I enjoyed it, and this series, whilst having faults, is an improvement on the last series.
Granted, it has as much to do with the original stories as Basil Rathbone fighting the Nazi's, but let us not forget that Conan-Doyle himself said, when asked about a play about Holmes getting married "You may marry him, murder him, or do anything you like to him.".
 
"But whatever you do, don't make the story so far up its own arse it's looking out of its own mouth"

Shit on toast, a parade of re-heated ideas from other people who all did it better. When you could replace Holmes with another character and the story is more or less the same, you've kind of missed what made the original stories so good. It's like watching an episode of Columbo where he slides across the bonnet of his Peugeot, leaps behind the wheel before screeching after the murderer, catches him, blows away two bodyguards, says "Just one more thing" and bitch slaps him.
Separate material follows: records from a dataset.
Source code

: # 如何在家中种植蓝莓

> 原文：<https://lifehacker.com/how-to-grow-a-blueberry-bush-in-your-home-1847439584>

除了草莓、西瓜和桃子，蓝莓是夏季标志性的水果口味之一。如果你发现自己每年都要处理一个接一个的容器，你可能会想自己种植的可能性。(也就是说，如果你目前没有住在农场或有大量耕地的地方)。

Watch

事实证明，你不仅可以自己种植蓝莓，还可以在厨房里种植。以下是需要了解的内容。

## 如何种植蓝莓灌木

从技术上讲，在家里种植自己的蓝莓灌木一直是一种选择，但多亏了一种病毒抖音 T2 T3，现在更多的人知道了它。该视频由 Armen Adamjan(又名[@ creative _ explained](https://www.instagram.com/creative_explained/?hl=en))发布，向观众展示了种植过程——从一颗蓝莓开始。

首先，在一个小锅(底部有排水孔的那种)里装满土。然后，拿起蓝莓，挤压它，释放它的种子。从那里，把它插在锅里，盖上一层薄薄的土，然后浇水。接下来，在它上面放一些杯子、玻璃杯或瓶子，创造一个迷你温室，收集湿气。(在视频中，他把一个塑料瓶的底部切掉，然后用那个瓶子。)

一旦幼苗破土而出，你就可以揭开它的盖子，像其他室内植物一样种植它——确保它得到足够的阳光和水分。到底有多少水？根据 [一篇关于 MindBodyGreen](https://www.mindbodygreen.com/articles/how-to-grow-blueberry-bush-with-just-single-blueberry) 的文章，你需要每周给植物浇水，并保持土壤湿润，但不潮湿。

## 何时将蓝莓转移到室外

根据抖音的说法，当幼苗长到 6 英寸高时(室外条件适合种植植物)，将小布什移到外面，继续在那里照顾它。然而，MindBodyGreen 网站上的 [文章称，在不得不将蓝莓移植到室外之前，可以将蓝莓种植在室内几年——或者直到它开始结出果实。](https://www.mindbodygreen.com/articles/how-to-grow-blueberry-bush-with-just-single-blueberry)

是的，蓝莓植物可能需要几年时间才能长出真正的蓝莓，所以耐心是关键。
This show hasn't just jumped the shark, it's somersaulted onto it's back, ridden it back to the beach and bought it fecking breakfast.
 
Well, I enjoyed it!

The ending was a slight cop-out, but still good telly. Anyway, I'd rather it wasn't just a rehash of the all the versions that have gone before.
 
"But whatever you do, don't make the story so far up its own arse it's looking out of its own mouth"
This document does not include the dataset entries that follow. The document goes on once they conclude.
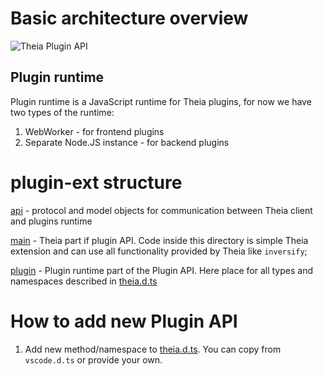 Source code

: # Basic architecture overview
![Theia Plugin API](https://user-images.githubusercontent.com/436777/37775864-5cf856d0-2de4-11e8-8f55-2b5a5de72908.png)

## Plugin runtime
Plugin runtime is a JavaScript runtime for Theia plugins, for now we have two types of the runtime:

1. WebWorker - for frontend plugins
2. Separate Node.JS instance - for backend plugins


# plugin-ext structure

[api](./src/api) - protocol and model objects for communication between Theia client and plugins runtime

[main](./src/main) - Theia part if plugin API. Code inside this directory is simple Theia extension and can use all functionality provided by Theia like `inversify`;

[plugin](./src/plugin) - Plugin runtime part of the Plugin API. Here place for all types and namespaces described in [theia.d.ts](../../plugin/src/theia.d.ts)

# How to add new Plugin API

1. Add new method/namespace to [theia.d.ts](../../plugin/src/theia.d.ts). You can copy from `vscode.d.ts` or provide your own.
Shit on toast, a parade of re-heated ideas from other people who all did it better. When you could replace Holmes with another character and the story is more or less the same, you've kind of missed what made the original stories so good. It's like watching an episode of Columbo where he slides across the bonnet of his Peugeot, leaps behind the wheel before screeching after the murderer, catches him, blows away two bodyguards, says "Just one more thing" and bitch slaps him.
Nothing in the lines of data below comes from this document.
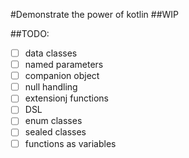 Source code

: #Demonstrate the power of kotlin
##WIP

##TODO:
- [ ] data classes
- [ ] named parameters
- [ ] companion object
- [ ] null handling
- [ ] extensionj functions  
- [ ] DSL
- [ ] enum classes
- [ ] sealed classes
- [ ] functions as variables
This show hasn't just jumped the shark, it's somersaulted onto it's back, ridden it back to the beach and bought it fecking breakfast.

Quite. Sherlock isn't an action hero. He's an uncommonly good detective. That is and was what made him fascinating.

Anyway, I'd rather it wasn't just a rehash of the all the versions that have gone before.

Sure, but you could have some new stories while still keeping the characters and the basic premise of the show.

Action heroes are ten a penny and all of the elements of last night's show and indeed this whole season - fiendish puzzles leading to death or torture, futuristic secret prisons, black ops assassins - have been done a hundred times before and much better.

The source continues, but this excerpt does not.